WASHINGTON -- The Pentagon's plan outlining the long-stalled effort to close the Guantanamo Bay detention center, expected this week, includes details suggesting the Centennial Correctional Facility in Colorado is one suitable site to send detainees whom officials believe should never be released, administration officials said.
The plan represents a last-gasp effort by the Obama administration to convince opponents in Congress that dangerous detainees who can't be transferred safely to other countries should be housed in a U.S.-based prison.
According to administration officials, the plan makes no recommendations on which of seven U.S. sites is preferred and provides no rankings.
But it lists the prison sites in Colorado, South Carolina and Kansas a Pentagon assessment team reviewed in recent months and mentions advantages and disadvantages for the facilities.
Those elements can include the facilities' locations, costs for renovations and construction, the ability to house troops and hold military commission hearings, and health-care facilities.
The Centennial facility has advantages that could outweigh the disadvantages there, according to officials, but no details were available and no conclusions have been reached. The officials spoke on condition of anonymity because they weren't authorized to discuss the matter publicly.
Any decision to select a U.S. facility would require congressional approval -- something U.S. lawmakers say is unlikely. At the same time, dangerous prisoners are not new to Colorado.
The Supermax in Florence, Colorado, which has been dubbed "Alcatraz of the Rockies," already holds convicted terrorists, including Unabomber Ted Kaczynski and Zacarias Moussaoui, one of the conspirators of the Sept. 11, 2001, attacks.
The Pentagon plan also lays out the broader effort to reduce the detainee population at Guantanamo, through transfers to other countries.
The center holds 112 detainees, and 53 are eligible for transfer.
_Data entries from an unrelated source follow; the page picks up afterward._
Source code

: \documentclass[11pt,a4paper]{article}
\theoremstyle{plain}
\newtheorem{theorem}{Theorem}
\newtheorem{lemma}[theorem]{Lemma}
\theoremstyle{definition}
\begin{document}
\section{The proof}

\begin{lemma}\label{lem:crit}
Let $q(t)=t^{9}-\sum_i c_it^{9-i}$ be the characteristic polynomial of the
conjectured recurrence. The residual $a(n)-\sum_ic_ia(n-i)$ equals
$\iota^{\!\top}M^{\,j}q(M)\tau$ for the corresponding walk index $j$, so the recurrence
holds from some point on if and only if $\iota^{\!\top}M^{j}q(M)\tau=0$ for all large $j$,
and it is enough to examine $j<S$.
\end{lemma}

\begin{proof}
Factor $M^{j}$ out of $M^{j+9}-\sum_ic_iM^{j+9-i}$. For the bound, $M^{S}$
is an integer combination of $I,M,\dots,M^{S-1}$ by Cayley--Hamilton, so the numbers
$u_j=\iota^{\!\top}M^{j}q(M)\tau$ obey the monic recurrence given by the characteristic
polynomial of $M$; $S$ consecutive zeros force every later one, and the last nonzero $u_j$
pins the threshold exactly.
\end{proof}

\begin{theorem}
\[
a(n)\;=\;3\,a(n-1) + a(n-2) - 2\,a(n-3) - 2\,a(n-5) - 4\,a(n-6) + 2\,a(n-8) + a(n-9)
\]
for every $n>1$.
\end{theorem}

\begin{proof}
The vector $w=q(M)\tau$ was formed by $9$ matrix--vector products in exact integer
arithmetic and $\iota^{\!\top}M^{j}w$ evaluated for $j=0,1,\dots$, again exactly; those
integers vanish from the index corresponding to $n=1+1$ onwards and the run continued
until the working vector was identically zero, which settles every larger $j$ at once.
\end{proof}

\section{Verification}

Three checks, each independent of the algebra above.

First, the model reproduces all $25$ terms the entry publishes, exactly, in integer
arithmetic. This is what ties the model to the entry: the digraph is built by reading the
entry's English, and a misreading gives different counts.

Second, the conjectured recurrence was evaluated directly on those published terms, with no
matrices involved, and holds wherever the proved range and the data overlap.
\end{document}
The rest are facing trial by military commission, or the government has determined they are too dangerous to release but are not facing charges.
To approve a transfer, Defense Secretary Ash Carter must conclude the detainees will not return to terrorism or the battlefield upon release, and there is a host country willing to take them and guarantee they will secure them.
As President Barack Obama heads into his final year in office, the effort is part of a push to keep his election promise to close the detention center at Guantanamo Bay, Cuba. But he faces an uphill battle with Congress.
Sen. John McCain, R-Ariz., has asked for an administration plan for the shutdown of Guantanamo. The Pentagon's assessment team visits over the last few months were part of the effort to provide options for the relocation of Guantanamo detainees.
"I've asked for 6 1/2 years for this administration to come forward with a plan -- a plan that we could implement in order to close Guantanamo. They have never come forward with one, and it would have to be approved by Congress," McCain said last week.
The facilities reviewed by the assessment team were the U.S. Disciplinary Barracks and Midwest Joint Regional Corrections Facility at Leavenworth, Kansas; the Consolidated Naval Brig, Charleston, South Carolina; the Federal Correctional Complex, which includes the medium, maximum and supermax facilities in Florence, Colorado; and the Colorado State Penitentiary II in Canon City, Colorado, also known as the Centennial Correctional Facility.
A Colorado senator made it clear this week he opposes any move to relocate detainees to his state.
"I will not sit idly by while the president uses political promises to imperil the people of Colorado by moving enemy combatants from Cuba, Guantanamo Bay, to my state of Colorado," Republican Sen. Cory Gardner said.
Later, Gardner said "the pressure that this would put on our judicial system in Colorado is real. The challenges that could be brought through the legal system we're not prepared for. I think that's another question on our federal judiciary in Denver. This is a rural area of Colorado. Would they be transported to downtown Denver to the federal courthouse for a hearing?"
Even as the White House pitches this latest plan to skeptical lawmakers, officials have not ruled out the possibility Obama will try to close the prison and move the remaining prisoners to the U.S. without congressional approval.
"I would not take anything off the table in terms of the president doing everything that he can to achieve this critically important national security objective," White House spokesman Josh Earnest said when asked whether Obama would act unilaterally. "And this is a pretty transparent case of the United States Congress putting narrow political interests ahead of national security."
The threat echoes Obama's moves on immigration and gun control -- both cases where he urged Congress to pass legislation and then used his executive authority when the bills failed.
McCain and others have said that an executive order to shutter Guantanamo would face fierce opposition, including efforts to reverse the decision through funding mechanisms.
The prison at Guantanamo presents a particularly confrontational replay of that strategy. Obama would likely have to argue the restrictions imposed by Congress are unconstitutional, although he has abided by them for years. The dispute could set off a late-term legal battle with Republicans in Congress over executive power, potentially in the height of a presidential campaign.